The first thing to do was to find some patterns and instructions on the web. There was plenty to choose from, and they all had at least two layers of fabric. The most basic style that I considered was fabric cut off the bottom of a T shirt in such a way that the mask was a double layer with tie strings. Other versions had pleats so the mask fitted properly round the nose, mouth and chin and could either be hooked over the ears or tied behind the neck and over the back of the head. My preferred pattern includes a pocket into which can be inserted an extra layer or two, possibly including something that is not woven.

Home-made face masks are not a way to stop the wearer catching anything. What they do is to slow down the transmission of germs from the wearer to other people.

I looked for suitable fabric stored in a drawer of ‘oddments’. It had to be a fairly tight weave, safe in a hot wash and ironable at the highest temperature. There were many different materials, from sheeting and curtain offcuts to denim and an old shirt.

I put all the fabrics in a hot wash, dried them outside and ironed them. To shape each mask over the nose it is necessary to insert a short plastic coated wire, and plant ties are perfect for this. I also needed elastic (or rubber bands) to loop over the ears, and/or tapes to tie behind the head. I found enough elastic and rubber bands for the 20 or so masks that I made first and made tapes by machining long strips of fabric. I ordered a number of items online, including thread and elastic, so I could carry on making masks as the weeks go by.  There has to be a disposable side to this. If masks are contaminated washing and ironing is fine but there will be times when it is better to bin them.

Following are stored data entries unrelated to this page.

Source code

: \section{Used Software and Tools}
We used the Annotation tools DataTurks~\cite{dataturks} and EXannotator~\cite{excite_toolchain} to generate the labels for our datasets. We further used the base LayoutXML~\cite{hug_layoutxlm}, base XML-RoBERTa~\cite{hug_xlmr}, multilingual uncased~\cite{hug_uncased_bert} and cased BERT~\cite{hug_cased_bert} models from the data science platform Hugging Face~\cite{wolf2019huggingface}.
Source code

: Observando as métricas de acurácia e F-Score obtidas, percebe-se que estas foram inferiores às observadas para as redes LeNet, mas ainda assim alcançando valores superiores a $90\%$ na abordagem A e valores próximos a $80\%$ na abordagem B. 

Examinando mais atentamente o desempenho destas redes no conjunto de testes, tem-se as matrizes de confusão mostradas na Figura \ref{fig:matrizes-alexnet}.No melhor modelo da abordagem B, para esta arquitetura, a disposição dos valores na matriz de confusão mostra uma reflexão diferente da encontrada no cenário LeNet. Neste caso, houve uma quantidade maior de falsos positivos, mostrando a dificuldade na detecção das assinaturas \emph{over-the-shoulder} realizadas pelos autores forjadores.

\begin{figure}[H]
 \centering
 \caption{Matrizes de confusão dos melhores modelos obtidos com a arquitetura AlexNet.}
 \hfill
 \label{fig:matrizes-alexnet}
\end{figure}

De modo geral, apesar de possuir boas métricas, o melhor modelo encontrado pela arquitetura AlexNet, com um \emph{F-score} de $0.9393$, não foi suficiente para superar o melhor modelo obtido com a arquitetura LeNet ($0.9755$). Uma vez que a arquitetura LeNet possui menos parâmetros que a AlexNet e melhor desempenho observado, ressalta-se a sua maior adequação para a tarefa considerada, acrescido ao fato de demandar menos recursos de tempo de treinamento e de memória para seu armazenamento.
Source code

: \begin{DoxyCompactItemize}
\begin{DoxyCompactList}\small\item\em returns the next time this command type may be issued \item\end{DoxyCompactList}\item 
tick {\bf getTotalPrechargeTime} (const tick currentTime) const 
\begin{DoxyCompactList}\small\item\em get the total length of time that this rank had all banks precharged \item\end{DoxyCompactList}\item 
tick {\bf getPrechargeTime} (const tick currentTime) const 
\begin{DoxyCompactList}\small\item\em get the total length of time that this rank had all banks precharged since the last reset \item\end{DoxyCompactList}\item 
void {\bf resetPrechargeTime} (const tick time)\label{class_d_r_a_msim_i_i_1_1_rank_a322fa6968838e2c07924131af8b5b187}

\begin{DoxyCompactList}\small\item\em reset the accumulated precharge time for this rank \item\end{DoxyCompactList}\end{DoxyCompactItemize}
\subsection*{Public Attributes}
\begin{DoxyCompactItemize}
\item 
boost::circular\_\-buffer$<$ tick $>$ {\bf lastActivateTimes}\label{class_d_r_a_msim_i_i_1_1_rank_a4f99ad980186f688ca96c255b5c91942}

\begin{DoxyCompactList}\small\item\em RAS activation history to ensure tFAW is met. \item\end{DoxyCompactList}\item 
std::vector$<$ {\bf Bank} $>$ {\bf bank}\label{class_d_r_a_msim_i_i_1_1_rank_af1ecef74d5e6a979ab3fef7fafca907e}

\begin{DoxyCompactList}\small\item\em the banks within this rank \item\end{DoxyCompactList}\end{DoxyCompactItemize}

Here is the old sewing machine, threaded in white cotton.

I used two patterns.  The first one had two outer layers and two layers of lining. I used cotton fabric for both the outer layers and the lining (although in the instructions it suggested the lining should be a non-woven material).

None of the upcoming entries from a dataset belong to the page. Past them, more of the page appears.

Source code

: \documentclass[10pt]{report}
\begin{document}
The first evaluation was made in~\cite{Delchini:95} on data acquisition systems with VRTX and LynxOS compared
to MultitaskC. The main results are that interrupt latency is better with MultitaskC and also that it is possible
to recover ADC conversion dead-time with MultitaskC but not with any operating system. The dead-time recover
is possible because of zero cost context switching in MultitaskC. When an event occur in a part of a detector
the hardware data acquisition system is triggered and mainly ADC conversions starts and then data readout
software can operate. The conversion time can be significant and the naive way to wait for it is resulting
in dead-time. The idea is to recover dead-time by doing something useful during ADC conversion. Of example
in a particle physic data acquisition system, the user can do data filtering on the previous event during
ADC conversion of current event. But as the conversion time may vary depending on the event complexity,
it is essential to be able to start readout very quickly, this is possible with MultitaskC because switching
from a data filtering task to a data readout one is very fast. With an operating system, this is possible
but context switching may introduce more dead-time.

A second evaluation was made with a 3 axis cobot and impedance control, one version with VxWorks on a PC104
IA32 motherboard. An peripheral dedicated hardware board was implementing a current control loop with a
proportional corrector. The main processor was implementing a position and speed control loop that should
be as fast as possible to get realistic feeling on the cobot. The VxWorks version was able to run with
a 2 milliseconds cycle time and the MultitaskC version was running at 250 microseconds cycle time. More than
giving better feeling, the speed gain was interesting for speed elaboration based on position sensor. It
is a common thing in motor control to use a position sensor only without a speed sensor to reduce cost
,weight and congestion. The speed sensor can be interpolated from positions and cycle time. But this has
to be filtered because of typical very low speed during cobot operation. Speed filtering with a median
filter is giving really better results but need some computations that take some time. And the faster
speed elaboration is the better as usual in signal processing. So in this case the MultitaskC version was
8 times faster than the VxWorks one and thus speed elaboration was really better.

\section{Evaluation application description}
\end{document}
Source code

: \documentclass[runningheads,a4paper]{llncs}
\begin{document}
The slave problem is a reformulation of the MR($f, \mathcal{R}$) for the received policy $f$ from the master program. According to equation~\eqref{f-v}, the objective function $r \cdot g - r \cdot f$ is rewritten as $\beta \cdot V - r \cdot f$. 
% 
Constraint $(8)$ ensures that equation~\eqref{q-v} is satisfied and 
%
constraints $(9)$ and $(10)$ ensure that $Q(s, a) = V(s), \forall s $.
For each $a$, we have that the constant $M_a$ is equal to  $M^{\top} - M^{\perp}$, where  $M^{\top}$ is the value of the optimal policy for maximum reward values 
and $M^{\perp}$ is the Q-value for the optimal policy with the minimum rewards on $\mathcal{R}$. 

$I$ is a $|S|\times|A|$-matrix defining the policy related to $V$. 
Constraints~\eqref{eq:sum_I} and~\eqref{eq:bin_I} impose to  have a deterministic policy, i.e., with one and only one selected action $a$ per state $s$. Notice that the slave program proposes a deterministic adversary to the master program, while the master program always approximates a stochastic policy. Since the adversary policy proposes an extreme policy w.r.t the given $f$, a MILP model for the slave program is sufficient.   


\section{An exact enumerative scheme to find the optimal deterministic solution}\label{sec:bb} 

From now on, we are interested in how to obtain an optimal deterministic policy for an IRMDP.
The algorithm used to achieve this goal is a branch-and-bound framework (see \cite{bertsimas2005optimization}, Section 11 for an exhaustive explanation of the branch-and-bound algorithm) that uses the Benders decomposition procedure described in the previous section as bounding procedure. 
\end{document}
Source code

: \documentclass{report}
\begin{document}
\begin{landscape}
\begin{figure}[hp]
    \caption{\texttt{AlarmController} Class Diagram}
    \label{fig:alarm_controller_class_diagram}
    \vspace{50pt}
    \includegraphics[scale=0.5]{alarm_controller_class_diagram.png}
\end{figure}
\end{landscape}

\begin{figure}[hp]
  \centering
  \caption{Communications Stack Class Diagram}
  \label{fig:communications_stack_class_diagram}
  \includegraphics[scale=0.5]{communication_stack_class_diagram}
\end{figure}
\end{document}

The other pattern was a single piece of fabric, folded in half and sewn in a way that allowed the space between the two layers to be used as a pocket. Here are three denim masks at different stages of construction using that pattern.

Here is one of these masks photographed in a different light hence the colour change!

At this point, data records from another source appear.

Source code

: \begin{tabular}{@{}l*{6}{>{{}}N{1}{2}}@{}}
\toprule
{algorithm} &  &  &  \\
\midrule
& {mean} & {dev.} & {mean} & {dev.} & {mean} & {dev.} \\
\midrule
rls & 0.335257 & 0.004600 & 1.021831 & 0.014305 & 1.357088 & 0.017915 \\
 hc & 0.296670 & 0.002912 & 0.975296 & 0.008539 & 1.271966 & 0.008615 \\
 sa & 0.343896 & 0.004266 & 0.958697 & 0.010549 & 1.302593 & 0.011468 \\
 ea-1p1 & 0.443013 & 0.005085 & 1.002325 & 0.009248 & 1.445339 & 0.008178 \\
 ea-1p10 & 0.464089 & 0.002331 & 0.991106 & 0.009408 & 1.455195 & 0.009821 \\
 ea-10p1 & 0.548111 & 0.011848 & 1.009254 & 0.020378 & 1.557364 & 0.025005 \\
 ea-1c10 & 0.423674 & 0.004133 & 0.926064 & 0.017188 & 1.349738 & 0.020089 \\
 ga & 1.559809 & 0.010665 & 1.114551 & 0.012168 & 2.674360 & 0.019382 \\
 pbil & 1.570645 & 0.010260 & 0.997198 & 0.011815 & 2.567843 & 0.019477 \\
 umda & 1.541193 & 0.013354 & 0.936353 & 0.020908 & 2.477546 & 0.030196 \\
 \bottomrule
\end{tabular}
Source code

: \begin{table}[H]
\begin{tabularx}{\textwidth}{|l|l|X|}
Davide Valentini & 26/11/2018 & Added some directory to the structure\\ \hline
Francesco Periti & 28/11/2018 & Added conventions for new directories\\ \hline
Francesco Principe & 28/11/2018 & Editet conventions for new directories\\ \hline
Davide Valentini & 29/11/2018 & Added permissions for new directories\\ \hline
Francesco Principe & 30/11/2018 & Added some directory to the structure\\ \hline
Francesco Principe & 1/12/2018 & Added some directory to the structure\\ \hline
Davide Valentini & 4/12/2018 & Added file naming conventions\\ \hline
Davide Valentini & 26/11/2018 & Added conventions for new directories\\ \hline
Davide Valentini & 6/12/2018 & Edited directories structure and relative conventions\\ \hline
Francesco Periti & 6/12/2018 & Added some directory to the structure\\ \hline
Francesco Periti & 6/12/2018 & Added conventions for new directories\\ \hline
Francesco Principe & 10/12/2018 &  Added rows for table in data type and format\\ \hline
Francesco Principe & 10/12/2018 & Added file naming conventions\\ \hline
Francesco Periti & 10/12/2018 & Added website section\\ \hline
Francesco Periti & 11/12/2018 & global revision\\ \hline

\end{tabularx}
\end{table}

To the back of the photo below is a pile of ironed and folded fabric waiting to be used.

Ironing seams, pleats etc after each stage of sewing is a good idea. Here the seams for the lined version are pressed ready to insert the nose wire.

Lay wire on the lining, along seam, fold over and stitch in place.

Then it was time to pleat the mask.

And press the pleats flat.

Sewing down the edges of the pleats is done with either a long piece of tape/fabric that extends to form ties that go behind the head, or a short piece of fabric that provides a casing along each side of the mask for elastic.

If you look very carefully at the back left of the photo, the most distant curtain matches the blue grid mask!